* _Task brief_:
Transcribe the listing below exactly, from its first line through the line with "Hi, I’m @Pincaptain". Omit the pictures.

-- -- --

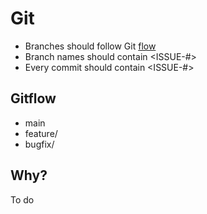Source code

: # Git

- Branches should follow Git [flow](https://www.atlassian.com/git/tutorials/comparing-workflows/gitflow-workflow)
- Branch names should contain <ISSUE-#>
- Every commit should contain <ISSUE-#>

## Gitflow

- main
- feature/
- bugfix/

## Why?

To do
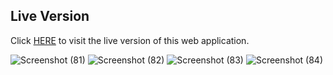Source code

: ## Live Version
Click [HERE](https://apnaghar-ramkamal90.vercel.app/) to visit the live version of this web application.


![Screenshot (81)](https://user-images.githubusercontent.com/78997484/236662689-45387410-d675-4eaa-bce4-349623c4ce21.png)
![Screenshot (82)](https://user-images.githubusercontent.com/78997484/236662695-2cfca45c-c0d9-4915-b364-7c64dfce7f94.png)
![Screenshot (83)](https://user-images.githubusercontent.com/78997484/236662697-e0f5e856-3d2d-433e-8471-06fbd9b78c05.png)
![Screenshot (84)](https://user-images.githubusercontent.com/78997484/236662793-8f5b1604-b0be-44c5-90b7-57aa93c76ede.png)
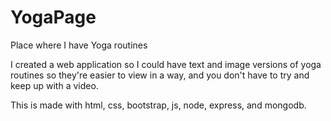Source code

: # YogaPage
Place where I have Yoga routines

I created a web application so I could have text and image versions of yoga routines so they're easier to view in a way, and you don't have to try and keep up with a video.

This is made with html, css, bootstrap, js, node, express, and mongodb.
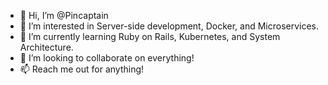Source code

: - 👋 Hi, I’m @Pincaptain
- 👀 I’m interested in Server-side development, Docker, and Microservices.
- 🌱 I’m currently learning Ruby on Rails, Kubernetes, and System Architecture.
- 💞️ I’m looking to collaborate on everything!
- 📫 Reach me out for anything!

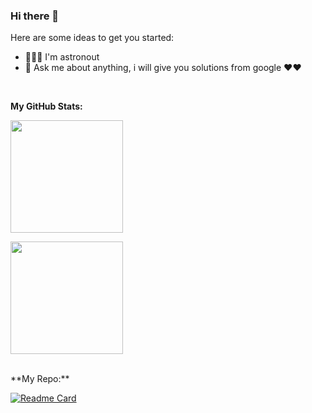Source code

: ### Hi there 👋

Here are some ideas to get you started:

- 🚀👨‍🚀 I'm astronout
- 💬 Ask me about anything, i will give you solutions from google ❤❤️

</br>

**My GitHub Stats:**

<p>
  <img height="180em" src="https://github-readme-stats.vercel.app/api?username=eryansari&show_icons=true&count_private=true&include_all_commits=true&theme=radical" />
</p>

<p>
  <img height="180em" src="https://github-readme-stats-eight-theta.vercel.app/api/top-langs/?username=eryansari&show_icons=true&theme=radical" />
</p>

</br>
**My Repo:**

[![Readme Card](https://github-readme-stats.vercel.app/api/pin/?username=eryansari&repo=gocommerce)](https://github.com/eryansari/gocommerce)
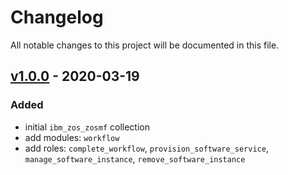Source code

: # Changelog
All notable changes to this project will be documented in this file.

## [v1.0.0](https://github.com/IBM/ibm_zos_zosmf/releases/tag/v1.0.0) - 2020-03-19
### Added
- initial `ibm_zos_zosmf` collection
- add modules: `workflow`
- add roles: `complete_workflow`, `provision_software_service`, `manage_software_instance`, `remove_software_instance`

-- -- --

* _Answer box_:
Source code

: # Git

- Branches should follow Git [flow](https://www.atlassian.com/git/tutorials/comparing-workflows/gitflow-workflow)
- Branch names should contain <ISSUE-#>
- Every commit should contain <ISSUE-#>

## Gitflow

- main
- feature/
- bugfix/

## Why?

To do
Source code

: ## Live Version
Click [HERE](https://apnaghar-ramkamal90.vercel.app/) to visit the live version of this web application.


![Screenshot (81)](https://user-images.githubusercontent.com/78997484/236662689-45387410-d675-4eaa-bce4-349623c4ce21.png)
![Screenshot (82)](https://user-images.githubusercontent.com/78997484/236662695-2cfca45c-c0d9-4915-b364-7c64dfce7f94.png)
![Screenshot (83)](https://user-images.githubusercontent.com/78997484/236662697-e0f5e856-3d2d-433e-8471-06fbd9b78c05.png)
![Screenshot (84)](https://user-images.githubusercontent.com/78997484/236662793-8f5b1604-b0be-44c5-90b7-57aa93c76ede.png)
Source code

: # YogaPage
Place where I have Yoga routines

I created a web application so I could have text and image versions of yoga routines so they're easier to view in a way, and you don't have to try and keep up with a video.

This is made with html, css, bootstrap, js, node, express, and mongodb.
Source code

: - 👋 Hi, I’m @Pincaptain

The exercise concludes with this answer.